Erik Heels’ evaluation of blogging continues

Erik Heels is now testing out Movable Type as a blogging platform for his law firm web site. In his latest post, he’s wondering what the ROI on the weblog app is. Based on a conversation at lunch today with Tom Mighell, I got to thinking about Erik’s experiment and decided to finally chip in $.02.

I’m glad to see Erik evaluate this software (in addition to being a friend for coming up on – this is shocking, but true – 10 years, he’s a really sharp guy whose opinions I’d like to see more of), but I think he’s asking the wrong question. He took a static web site and republished the entire thing using Movable Type. After a while, he then looked at how many pages were indexed in Google, how much traffic he’d received, etc. From this, he wants to know whether MT was worth it.

Well, I don’t think you’ll be wowed by the results if you use a weblog app to publish a website. In other words, weblogs serve a purpose: they create linkable content that invites commentary and encourages cross-site communications. Websites, on the other hand, exist to convey relatively static information. Just putting website content into a blog app does not a weblog make.

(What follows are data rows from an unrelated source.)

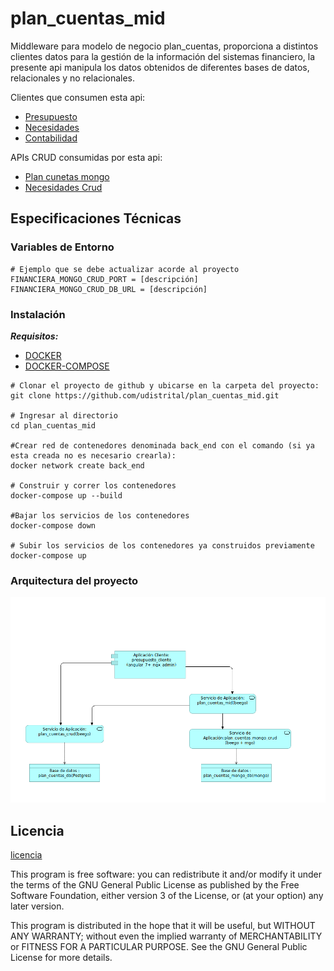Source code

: # plan_cuentas_mid
Middleware para modelo de negocio plan_cuentas, proporciona a distintos clientes datos  para la gestión de la información del sistemas financiero, la presente api manipula los datos obtenidos de diferentes bases de datos, relacionales y no relacionales.

Clientes que consumen esta api:
- [Presupuesto](https://github.com/udistrital/presupuesto_cliente)
- [Necesidades](https://github.com/udistrital/necesidades_cliente)
- [Contabilidad](https://github.com/udistrital/contabilidad_cliente)

APIs CRUD consumidas por esta api:
- [Plan cunetas mongo](https://github.com/udistrital/plan_cuentas_mongo_crud)
- [Necesidades Crud](https://github.com/udistrital/necesidades_crud)


## Especificaciones Técnicas

### Variables de Entorno

```shell
# Ejemplo que se debe actualizar acorde al proyecto
FINANCIERA_MONGO_CRUD_PORT = [descripción]
FINANCIERA_MONGO_CRUD_DB_URL = [descripción]
```

### Instalación

***Requisitos:***
* [DOCKER](https://docs.docker.com/)
* [DOCKER-COMPOSE](https://docs.docker.com/compose/)

```shell
# Clonar el proyecto de github y ubicarse en la carpeta del proyecto:
git clone https://github.com/udistrital/plan_cuentas_mid.git

# Ingresar al directorio
cd plan_cuentas_mid

#Crear red de contenedores denominada back_end con el comando (si ya esta creada no es necesario crearla):
docker network create back_end

# Construir y correr los contenedores
docker-compose up --build

#Bajar los servicios de los contenedores
docker-compose down

# Subir los servicios de los contenedores ya construidos previamente
docker-compose up
```

### Arquitectura del proyecto
![](arquitectura.png)


## Licencia
[licencia](LICENSE)

This program is free software: you can redistribute it and/or modify it under the terms of the GNU General Public License as published by the Free Software Foundation, either version 3 of the License, or (at your option) any later version.

This program is distributed in the hope that it will be useful, but WITHOUT ANY WARRANTY; without even the implied warranty of MERCHANTABILITY or FITNESS FOR A PARTICULAR PURPOSE. See the GNU General Public License for more details.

That said, I think the weblog app may make the maintenance of the website an easier thing – which may be worth it on its own terms. But just because it’s in a blog format doesn’t mean it’ll instantly get grabbed by Google: the rules still apply. You need others to link to you (which happens more frequently the more you publish, and the more interesting the content is to your readers), you need to update the site on a regular basis, and you need to give it time.

(And you need to get rid of the dark grey background. The text is hard to read!)